Verfassungsschutzbericht 2016 Mehr gewaltbereite Salafisten in Deutschland

Berlin · Der aktuelle Verfassungsschutzbericht zeichnet kein schönes Bild der Sicherheitslage in Deutschland. Zu rechnen sei mit neuen Terroranschlägen, Bedrohungen durch immer mehr gewaltbereite Salafisten, Rechts- und Linksextremisten sowie Cyber-Attacken aus Russland und China.

 Das Kanzleramt in Berlin (Archivbild).

Das Kanzleramt in Berlin (Archivbild).

Foto: dpa, tba axs

Das Bundesamt für Verfassungsschutz warnt in seinem neuen Bericht vor einer Beeinflussung der Bundestagswahl durch russische Cyber-Attacken auf deutsche Parteien und Politiker.
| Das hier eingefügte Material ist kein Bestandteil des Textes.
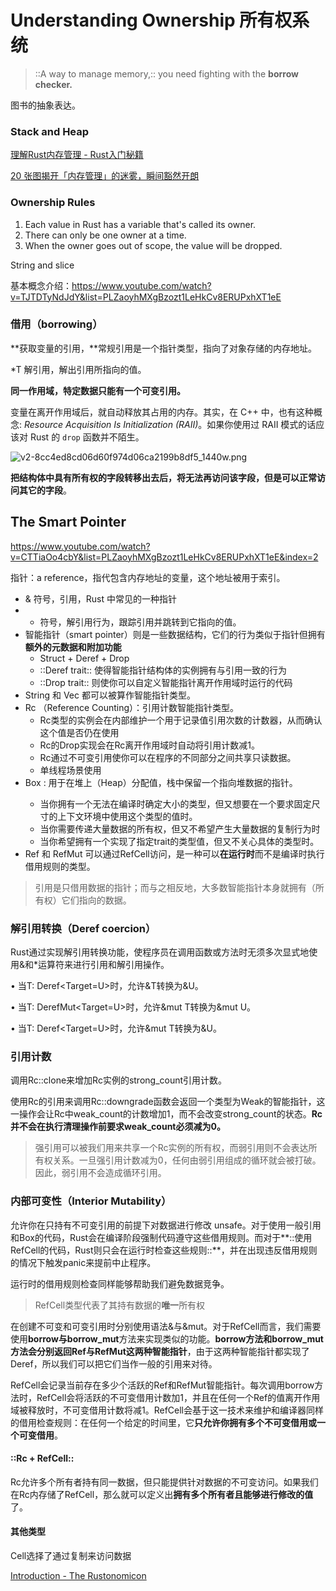 # Understanding Ownership 所有权系统

> ::A way to manage memory,::  you need fighting with the **borrow checker.**

图书的抽象表达。

### Stack and Heap

[理解Rust内存管理 - Rust入门秘籍](https://rust-book.junmajinlong.com/ch5/00.html)

[20 张图揭开「内存管理」的迷雾，瞬间豁然开朗](https://zhuanlan.zhihu.com/p/152119007)

### Ownership Rules

1. Each value in Rust has a variable that's called  its owner.
2. There can only be one owner at a time.
3. When the owner goes out of scope, the value will be dropped.

String and slice

基本概念介绍：https://www.youtube.com/watch?v=TJTDTyNdJdY&list=PLZaoyhMXgBzozt1LeHkCv8ERUPxhXT1eE


### 借用（borrowing）


**获取变量的引用，**常规引用是一个指针类型，指向了对象存储的内存地址。

*T 解引用，解出引用所指向的值。

**同一作用域，特定数据只能有一个可变引用。**

变量在离开作用域后，就自动释放其占用的内存。其实，在 C++ 中，也有这种概念: *Resource Acquisition Is Initialization (RAII)*。如果你使用过 RAII 模式的话应该对 Rust 的 `drop` 函数并不陌生。

![v2-8cc4ed8cd06d60f974d06ca2199b8df5_1440w.png](https://pic3.zhimg.com/80/v2-8cc4ed8cd06d60f974d06ca2199b8df5_1440w.png)

**把结构体中具有所有权的字段转移出去后，将无法再访问该字段，但是可以正常访问其它的字段**。

## The Smart Pointer

https://www.youtube.com/watch?v=CTTiaOo4cbY&list=PLZaoyhMXgBzozt1LeHkCv8ERUPxhXT1eE&index=2

指针：a reference，指代包含内存地址的变量，这个地址被用于索引。

- & 符号，引用，Rust 中常见的一种指针
- * 符号，解引用行为，跟踪引用并跳转到它指向的值。
- 智能指针（smart pointer）则是一些数据结构，它们的行为类似于指针但拥有**额外的元数据和附加功能**
   - Struct + Deref + Drop
   - ::Deref trait:: 使得智能指针结构体的实例拥有与引用一致的行为
   - ::Drop trait:: 则使你可以自定义智能指针离开作用域时运行的代码
- String 和 Vec<T> 都可以被算作智能指针类型。
- Rc （Reference Counting）：引用计数智能指针类型。
   - Rc<T>类型的实例会在内部维护一个用于记录值引用次数的计数器，从而确认这个值是否仍在使用
   - Rc<T>的Drop实现会在Rc<T>离开作用域时自动将引用计数减1。
   - Rc<T>通过不可变引用使你可以在程序的不同部分之间共享只读数据。
   - 单线程场景使用
- Box<T> : 用于在堆上（Heap）分配值，栈中保留一个指向堆数据的指针。
   - 当你拥有一个无法在编译时确定大小的类型，但又想要在一个要求固定尺寸的上下文环境中使用这个类型的值时。
   - 当你需要传递大量数据的所有权，但又不希望产生大量数据的复制行为时
   - 当你希望拥有一个实现了指定trait的类型值，但又不关心具体的类型时。
- Ref<T> 和 RefMut<T> 可以通过RefCell<T>访问，是一种可以**在运行时**而不是编译时执行借用规则的类型。

> 引用是只借用数据的指针；而与之相反地，大多数智能指针本身就拥有（所有权）它们指向的数据。

### 解引用转换（Deref coercion）

Rust通过实现解引用转换功能，使程序员在调用函数或方法时无须多次显式地使用&和*运算符来进行引用和解引用操作。

• 当T: Deref<Target=U>时，允许&T转换为&U。

• 当T: DerefMut<Target=U>时，允许&mut T转换为&mut U。

• 当T: Deref<Target=U>时，允许&mut T转换为&U。

### 引用计数

调用Rc::clone来增加Rc<T>实例的strong_count引用计数。

使用Rc<T>的引用来调用Rc::downgrade函数会返回一个类型为Weak<T>的智能指针，这一操作会让Rc<T>中weak_count的计数增加1，而不会改变strong_count的状态。**Rc<T>并不会在执行清理操作前要求weak_count必须减为0。**

> 强引用可以被我们用来共享一个Rc实例的所有权，而弱引用则不会表达所有权关系。一旦强引用计数减为0，任何由弱引用组成的循环就会被打破。因此，弱引用不会造成循环引用。

### 内部可变性（Interior Mutability）

允许你在只持有不可变引用的前提下对数据进行修改 unsafe。对于使用一般引用和Box<T>的代码，Rust会在编译阶段强制代码遵守这些借用规则。而对于**::使用RefCell<T>的代码，Rust则只会在运行时检查这些规则::**，并在出现违反借用规则的情况下触发panic来提前中止程序。

运行时的借用规则检查同样能够帮助我们避免数据竞争。

> RefCell<T>类型代表了其持有数据的**唯一**所有权

在创建不可变和可变引用时分别使用语法&与&mut。对于RefCell<T>而言，我们需要使用**borrow与borrow_mut**方法来实现类似的功能。**borrow方法和borrow_mut方法会分别返回Ref<T>与RefMut<T>这两种智能指针**，由于这两种智能指针都实现了Deref，所以我们可以把它们当作一般的引用来对待。

RefCell<T>会记录当前存在多少个活跃的Ref<T>和RefMut<T>智能指针。每次调用borrow方法时，RefCell<T>会将活跃的不可变借用计数加1，并且在任何一个Ref<T>的值离开作用域被释放时，不可变借用计数将减1。RefCell<T>会基于这一技术来维护和编译器同样的借用检查规则：在任何一个给定的时间里，它**只允许你拥有多个不可变借用或一个可变借用**。

#### ::Rc<T> + RefCell<T>::

Rc<T>允许多个所有者持有同一数据，但只能提供针对数据的不可变访问。如果我们在Rc<T>内存储了RefCell<T>，那么就可以定义出**拥有多个所有者且能够进行修改的值**了。

#### 其他类型

Cell<T>选择了通过复制来访问数据

[Introduction - The Rustonomicon](https://doc.rust-lang.org/nomicon/index.html)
In der Folge müssten Opfer der "Ausspähung vertraulicher E-Mails oder sonstiger sensibler Daten jederzeit damit rechnen, dass brisante oder kompromittierende Sachverhalte publik gemacht werden", heißt es in dem von Bundesinnenminister Thomas de Maizière (CDU) vorgestellten Verfassungsschutzbericht 2016.

"Wir müssen unsere Cyberabwehr auch darauf ausrichten, die Bundestagswahl als freie Wahl zu schützen", sagte Heiko Maas (SPD) unserer Redaktion. Der Justizminister warnte angesichts der Ergebnisse im Verfassungsschutzbericht vor Hackerangriffen auf die Wahl.

"Wir machen uns keine Illusionen darüber, dass die Vielfalt der Manipulationsmöglichkeiten im Netz auch im Bundestagswahlkampf genutzt werden können — sei es für gezielte Desinformationskampagnen, für die Verbreitung von Falschnachrichten oder sonstigen Einfluss auf die Debatten", sagte Maas. Anschläge könnten schon lange nicht mehr nur mit Sprengstoffgürteln begangen werden, sondern auch mit Bits und Bytes per Hackerangriff, mahnte der Bundesjustizminister.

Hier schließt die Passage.